> _PROBLEM REQUIREMENTS_
Report all lines from the entries below in which "string" appears.

[Entries taken from a collection]
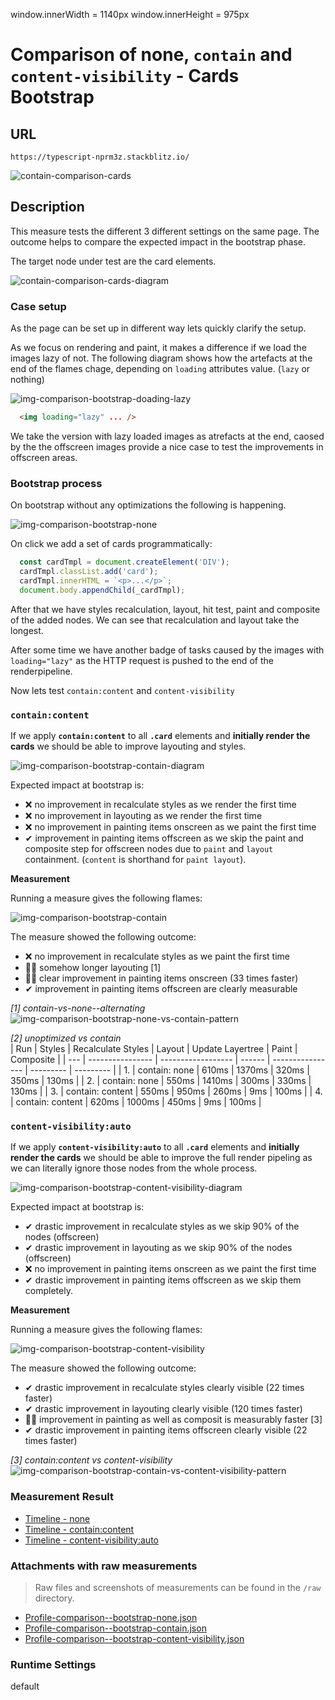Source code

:window.innerWidth = 1140px
window.innerHeight = 975px
 
# Comparison of none, `contain` and `content-visibility` - Cards Bootstrap 

## URL

`https://typescript-nprm3z.stackblitz.io/`

![contain-comparison-cards](https://user-images.githubusercontent.com/95690470/158879336-539df79a-4f4e-40d2-ad7c-147dc03f785e.PNG)


## Description

This measure tests the different 3 different settings on the same page. 
The outcome helps to compare the expected impact in the bootstrap phase.

The target node under test are the card elements.

![contain-comparison-cards-diagram](https://user-images.githubusercontent.com/95690470/158891348-220e5a77-0cc2-43f6-9cba-734c565e06fd.PNG)


### Case setup

As the page can be set up in different way lets quickly clarify the setup.

As we focus on rendering and paint, it makes a difference if we load the images lazy of not.
The following diagram shows how the artefacts at the end of the flames chage, depending on `loading` attributes value. (`lazy` or nothing)

![img-comparison-bootstrap-doading-lazy](https://user-images.githubusercontent.com/95690470/159002129-d9571db9-13f7-4403-afb6-dadf16514522.PNG)

```html
  <img loading="lazy" ... />
```

We take the version with lazy loaded images as atrefacts at the end, caosed by the the offscreen images provide a nice case to test the improvements in offscreen areas. 

### Bootstrap process

On bootstrap without any optimizations the following is happening.

![img-comparison-bootstrap-none](https://user-images.githubusercontent.com/95690470/158997509-33569ee5-ad73-4c41-8686-a9c60836847e.PNG)

On click we add a set of cards programmatically:

```typescript
  const cardTmpl = document.createElement('DIV');
  cardTmpl.classList.add('card');
  cardTmpl.innerHTML = `<p>...</p>`;
  document.body.appendChild(_cardTmpl);
```

After that we have styles recalculation, layout, hit test, paint and composite of the added nodes.
We can see that recalculation and layout take the longest.

After some time we have another badge of tasks caused by the images with `loading="lazy"` as the HTTP request is pushed to the end of the renderpipeline.

Now lets test `contain:content` and `content-visibility`


### `contain:content`

If we apply **`contain:content`** to all **`.card`** elements and **initially render the cards** we should be able to improve layouting and styles.

![img-comparison-bootstrap-contain-diagram](https://user-images.githubusercontent.com/95690470/159004803-d4881771-f3c7-4d08-b2cf-7c3d528dc1cf.PNG)

Expected impact at bootstrap is:
- ❌ no improvement in recalculate styles as we render the first time
- ❌ no improvement in layouting as we render the first time
- ❌ no improvement in painting items onscreen as we paint the first time 
- ✔ improvement in painting items offscreen as we skip the paint and composite step for offscreen nodes due to `paint` and `layout` containment. (`content` is shorthand for `paint layout`). 

**Measurement**

Running a measure gives the following flames:

![img-comparison-bootstrap-contain](https://user-images.githubusercontent.com/95690470/159004813-c593ccd5-039c-43be-9a79-5d468d84a2ed.PNG)

The measure showed the following outcome:
- ❌ no improvement in recalculate styles as we paint the first time 
- 🤷‍👎 somehow longer layouting [1]
- 🤷‍👍 clear improvement in painting items onscreen (33 times faster) 
- ✔ improvement in painting items offscreen are clearly measurable

_[1] contain-vs-none--alternating_  
![img-comparison-bootstrap-none-vs-contain-pattern](https://user-images.githubusercontent.com/95690470/159005929-effa8c33-e77b-47fe-8088-36cbcca1aa4d.PNG)

_[2] unoptimized vs contain_  
| Run | Styles           | Recalculate Styles | Layout | Update Layertree | Paint     | Composite |
| --- | ---------------- | ------------------ | ------ | ---------------- | --------- | --------- |
| 1.  | contain: none    | 610ms              | 1370ms | 320ms            | 350ms     | 130ms     |
| 2.  | contain: none    | 550ms              | 1410ms | 300ms            | 330ms     | 130ms     |
| 3.  | contain: content | 550ms              | 950ms  | 260ms            | 9ms       | 100ms     |
| 4.  | contain: content | 620ms              | 1000ms | 450ms            | 9ms       | 100ms     |


### `content-visibility:auto`

If we apply **`content-visibility:auto`** to all **`.card`** elements and **initially render the cards** we should be able to improve the full render pipeling as we can literally ignore those nodes from the whole process.

![img-comparison-bootstrap-content-visibility-diagram](https://user-images.githubusercontent.com/95690470/159006915-695bb687-7edc-45b0-ae2e-8d9261c72047.PNG)

Expected impact at bootstrap is:
- ✔ drastic improvement in recalculate styles as we skip 90% of the nodes (offscreen)
- ✔ drastic improvement in layouting as we skip 90% of the nodes (offscreen)
- ❌ no improvement in painting items onscreen as we paint the first time 
- ✔ drastic improvement in painting items offscreen as we skip them completely.

**Measurement**

Running a measure gives the following flames:

![img-comparison-bootstrap-content-visibility](https://user-images.githubusercontent.com/95690470/159007219-676a1c18-bf12-4343-bd84-e1e51e7c21aa.PNG)

The measure showed the following outcome:
- ✔ drastic improvement in recalculate styles clearly visible (22 times faster)
- ✔ drastic improvement in layouting clearly visible (120 times faster)
- 🤷‍👍 improvement in painting as well as composit is measurably faster [3]
- ✔ drastic improvement in painting items offscreen clearly visible (22 times faster)

_[3] contain:content vs content-visibility_  
  ![img-comparison-bootstrap-contain-vs-content-visibility-pattern](https://user-images.githubusercontent.com/95690470/159022681-04605595-431a-42b6-b57b-7e6ff452f0b0.PNG)

### Measurement Result

- [Timeline - none](https://chromedevtools.github.io/timeline-viewer/?loadTimelineFromURL=https://raw.githubusercontent.com/push-based/css-contain-research/master/measures/Profile-comparison--bootstrap-none.json)
- [Timeline - contain:content](https://chromedevtools.github.io/timeline-viewer/?loadTimelineFromURL=https://raw.githubusercontent.com/push-based/css-contain-research/master/measures/Profile-comparison--bootstrap-contain.json)
- [Timeline - content-visibility:auto](https://chromedevtools.github.io/timeline-viewer/?loadTimelineFromURL=https://raw.githubusercontent.com/push-based/css-contain-research/master/measures/Profile-comparison--bootstrap-content-visibility.json)


### Attachments with raw measurements

> Raw files and screenshots of measurements can be found in the `/raw` directory.

- [Profile-comparison--bootstrap-none.json](https://raw.githubusercontent.com/push-based/css-contain-research/master/measures/Profile-comparison--bootstrap-none.json)
- [Profile-comparison--bootstrap-contain.json](https://raw.githubusercontent.com/push-based/css-contain-research/master/measures/Profile-comparison--bootstrap-contain.json)
- [Profile-comparison--bootstrap-content-visibility.json](https://raw.githubusercontent.com/push-based/css-contain-research/master/measures/Profile-comparison--bootstrap-content-visibility.json)

### Runtime Settings 

default
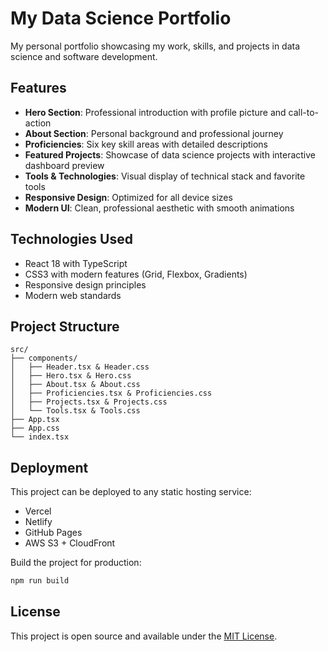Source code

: # My Data Science Portfolio

My personal portfolio showcasing my work, skills, and projects in data science and software development.

## Features

- **Hero Section**: Professional introduction with profile picture and call-to-action
- **About Section**: Personal background and professional journey
- **Proficiencies**: Six key skill areas with detailed descriptions
- **Featured Projects**: Showcase of data science projects with interactive dashboard preview
- **Tools & Technologies**: Visual display of technical stack and favorite tools
- **Responsive Design**: Optimized for all device sizes
- **Modern UI**: Clean, professional aesthetic with smooth animations

## Technologies Used

- React 18 with TypeScript
- CSS3 with modern features (Grid, Flexbox, Gradients)
- Responsive design principles
- Modern web standards

## Project Structure

```
src/
├── components/
│   ├── Header.tsx & Header.css
│   ├── Hero.tsx & Hero.css
│   ├── About.tsx & About.css
│   ├── Proficiencies.tsx & Proficiencies.css
│   ├── Projects.tsx & Projects.css
│   └── Tools.tsx & Tools.css
├── App.tsx
├── App.css
└── index.tsx
```

## Deployment

This project can be deployed to any static hosting service:
- Vercel
- Netlify
- GitHub Pages
- AWS S3 + CloudFront

Build the project for production:
```bash
npm run build
```

## License

This project is open source and available under the [MIT License](LICENSE).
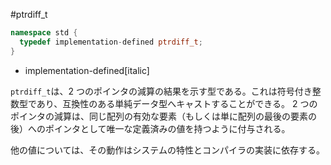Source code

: #ptrdiff_t
```cpp
namespace std {
  typedef implementation-defined ptrdiff_t;
}
```
* implementation-defined[italic]

`ptrdiff_t`は、2 つのポインタの減算の結果を示す型である。これは符号付き整数型であり、互換性のある単純データ型へキャストすることができる。
2 つのポインタの減算は、同じ配列の有効な要素（もしくは単に配列の最後の要素の後）へのポインタとして唯一な定義済みの値を持つように付与される。

他の値については、その動作はシステムの特性とコンパイラの実装に依存する。
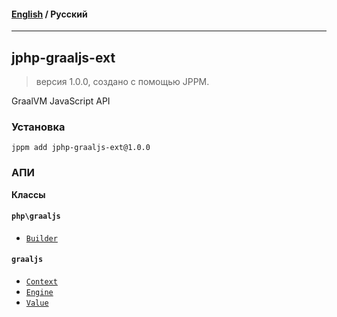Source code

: #### [English](README.md) / **Русский**

---

## jphp-graaljs-ext
> версия 1.0.0, создано с помощью JPPM.

GraalVM JavaScript API

### Установка
```
jppm add jphp-graaljs-ext@1.0.0
```

### АПИ
**Классы**

#### `php\graaljs`

- [`Builder`](https://github.com/FibonacciFox/jphp-graaljs-ext/tree/master/api-docs/classes/php/graaljs/Builder.ru.md)

#### `graaljs`

- [`Context`](https://github.com/FibonacciFox/jphp-graaljs-ext/tree/master/api-docs/classes/graaljs/Context.ru.md)
- [`Engine`](https://github.com/FibonacciFox/jphp-graaljs-ext/tree/master/api-docs/classes/graaljs/Engine.ru.md)
- [`Value`](https://github.com/FibonacciFox/jphp-graaljs-ext/tree/master/api-docs/classes/graaljs/Value.ru.md)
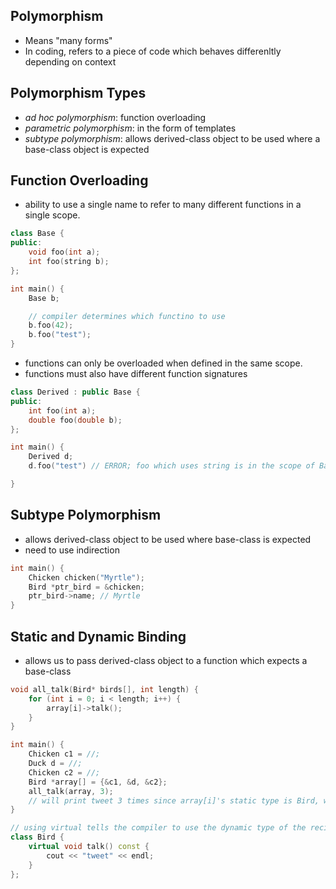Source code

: ## Polymorphism
- Means "many forms"
- In coding, refers to a piece of code which behaves differenltly depending on context

## Polymorphism Types
- *ad hoc polymorphism*: function overloading
- *parametric polymorphism*: in the form of templates
- *subtype polymorphism*: allows derived-class object to be used where a base-class object is expected

## Function Overloading
- ability to use a single name to refer to many different functions in a single scope.

```cpp
class Base {
public: 
    void foo(int a);
    int foo(string b);
};

int main() {
    Base b;

    // compiler determines which functino to use
    b.foo(42);
    b.foo("test");
}
```

- functions can only be overloaded when defined in the same scope.
- functions must also have different function signatures

```cpp
class Derived : public Base {
public: 
    int foo(int a);
    double foo(double b);
};

int main() {
    Derived d;
    d.foo("test") // ERROR; foo which uses string is in the scope of Base.

}
```

## Subtype Polymorphism
- allows derived-class object to be used where base-class is expected
- need to use indirection

```cpp
int main() {
    Chicken chicken("Myrtle");
    Bird *ptr_bird = &chicken;
    ptr_bird->name; // Myrtle
}
```

## Static and Dynamic Binding
- allows us to pass derived-class object to a function which expects a base-class
```cpp
void all_talk(Bird* birds[], int length) {
    for (int i = 0; i < length; i++) {
        array[i]->talk();
    }
}

int main() {
    Chicken c1 = //;
    Duck d = //;
    Chicken c2 = //;
    Bird *array[] = {&c1, &d, &c2};
    all_talk(array, 3);
    // will print tweet 3 times since array[i]'s static type is Bird, while the dynamic type is Chicken when i==0.
}
```

```cpp
// using virtual tells the compiler to use the dynamic type of the reciever
class Bird {
    virtual void talk() const {
        cout << "tweet" << endl;
    }
};
```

> _EXERCISE ANSWER_
    int foo(string b);
    d.foo("test") // ERROR; foo which uses string is in the scope of Base.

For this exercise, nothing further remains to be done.